*ASSIGNMENT*:
When the word "information" shows up in a line of the records below, copy that line.

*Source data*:
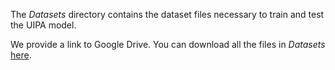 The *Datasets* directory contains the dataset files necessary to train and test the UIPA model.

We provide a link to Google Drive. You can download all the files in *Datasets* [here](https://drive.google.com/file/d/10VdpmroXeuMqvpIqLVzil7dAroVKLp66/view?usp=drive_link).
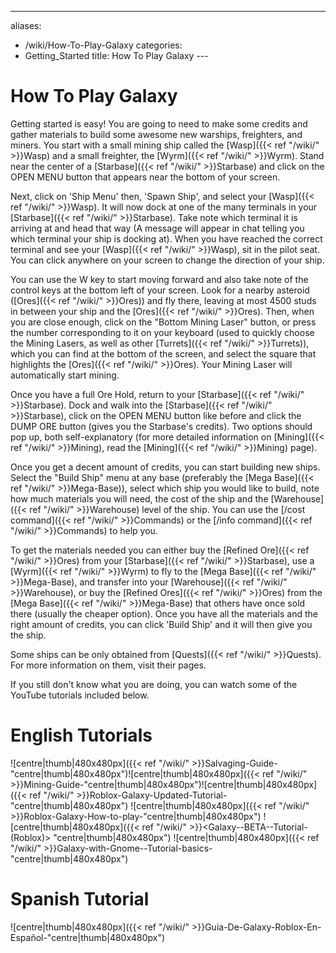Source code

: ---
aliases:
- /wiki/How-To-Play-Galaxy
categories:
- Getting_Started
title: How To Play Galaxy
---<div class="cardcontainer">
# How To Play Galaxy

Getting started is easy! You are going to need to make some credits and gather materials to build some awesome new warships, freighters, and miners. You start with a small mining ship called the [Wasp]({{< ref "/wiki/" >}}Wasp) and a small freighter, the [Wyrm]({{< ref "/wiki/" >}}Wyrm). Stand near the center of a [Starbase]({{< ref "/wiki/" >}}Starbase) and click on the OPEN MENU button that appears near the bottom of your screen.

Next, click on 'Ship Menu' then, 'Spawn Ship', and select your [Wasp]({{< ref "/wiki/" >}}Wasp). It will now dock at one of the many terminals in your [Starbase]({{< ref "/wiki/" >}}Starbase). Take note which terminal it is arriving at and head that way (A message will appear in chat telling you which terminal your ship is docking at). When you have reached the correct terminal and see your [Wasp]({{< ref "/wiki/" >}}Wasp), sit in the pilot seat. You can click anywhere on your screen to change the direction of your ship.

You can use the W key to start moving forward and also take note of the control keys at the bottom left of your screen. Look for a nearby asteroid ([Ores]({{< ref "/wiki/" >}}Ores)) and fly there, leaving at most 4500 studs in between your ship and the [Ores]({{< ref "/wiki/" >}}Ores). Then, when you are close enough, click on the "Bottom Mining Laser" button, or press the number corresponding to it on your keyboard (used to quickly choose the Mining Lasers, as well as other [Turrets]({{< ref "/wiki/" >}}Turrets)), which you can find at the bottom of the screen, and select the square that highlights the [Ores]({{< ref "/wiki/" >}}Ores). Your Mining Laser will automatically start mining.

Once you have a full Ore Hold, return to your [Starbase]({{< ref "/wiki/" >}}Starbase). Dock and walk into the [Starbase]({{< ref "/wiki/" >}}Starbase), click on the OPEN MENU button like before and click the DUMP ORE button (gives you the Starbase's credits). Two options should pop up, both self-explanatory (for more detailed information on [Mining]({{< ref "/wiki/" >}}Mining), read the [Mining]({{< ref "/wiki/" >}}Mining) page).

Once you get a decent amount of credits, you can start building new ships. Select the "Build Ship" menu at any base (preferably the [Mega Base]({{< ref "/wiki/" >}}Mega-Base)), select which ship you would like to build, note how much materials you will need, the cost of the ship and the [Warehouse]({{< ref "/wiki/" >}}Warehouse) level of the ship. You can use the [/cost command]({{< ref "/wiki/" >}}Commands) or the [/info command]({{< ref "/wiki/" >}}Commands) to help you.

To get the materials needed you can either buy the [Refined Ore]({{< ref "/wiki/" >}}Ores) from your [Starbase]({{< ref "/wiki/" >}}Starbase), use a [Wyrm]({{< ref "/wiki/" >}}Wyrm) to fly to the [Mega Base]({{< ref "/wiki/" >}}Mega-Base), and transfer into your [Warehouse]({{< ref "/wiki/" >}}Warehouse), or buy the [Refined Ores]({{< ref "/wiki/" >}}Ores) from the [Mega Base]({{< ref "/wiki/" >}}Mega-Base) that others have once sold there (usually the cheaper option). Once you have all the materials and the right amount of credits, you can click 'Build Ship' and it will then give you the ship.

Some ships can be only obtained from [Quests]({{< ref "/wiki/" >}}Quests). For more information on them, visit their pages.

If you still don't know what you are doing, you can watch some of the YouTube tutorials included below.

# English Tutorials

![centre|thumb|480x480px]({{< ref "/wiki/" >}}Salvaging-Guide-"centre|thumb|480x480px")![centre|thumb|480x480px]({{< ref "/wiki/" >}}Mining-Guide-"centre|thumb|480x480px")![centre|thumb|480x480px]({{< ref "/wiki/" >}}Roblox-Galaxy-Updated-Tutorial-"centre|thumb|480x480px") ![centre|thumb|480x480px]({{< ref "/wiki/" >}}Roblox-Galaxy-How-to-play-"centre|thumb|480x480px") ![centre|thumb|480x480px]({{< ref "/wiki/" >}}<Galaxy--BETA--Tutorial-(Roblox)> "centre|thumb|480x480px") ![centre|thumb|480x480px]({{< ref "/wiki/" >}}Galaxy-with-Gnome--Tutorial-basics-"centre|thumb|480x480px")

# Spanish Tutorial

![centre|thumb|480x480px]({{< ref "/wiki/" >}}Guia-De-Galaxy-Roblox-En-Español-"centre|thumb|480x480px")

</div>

*WRITTEN SOLUTION*:
Once you have a full Ore Hold, return to your [Starbase]({{< ref "/wiki/" >}}Starbase). Dock and walk into the [Starbase]({{< ref "/wiki/" >}}Starbase), click on the OPEN MENU button like before and click the DUMP ORE button (gives you the Starbase's credits). Two options should pop up, both self-explanatory (for more detailed information on [Mining]({{< ref "/wiki/" >}}Mining), read the [Mining]({{< ref "/wiki/" >}}Mining) page).
Some ships can be only obtained from [Quests]({{< ref "/wiki/" >}}Quests). For more information on them, visit their pages.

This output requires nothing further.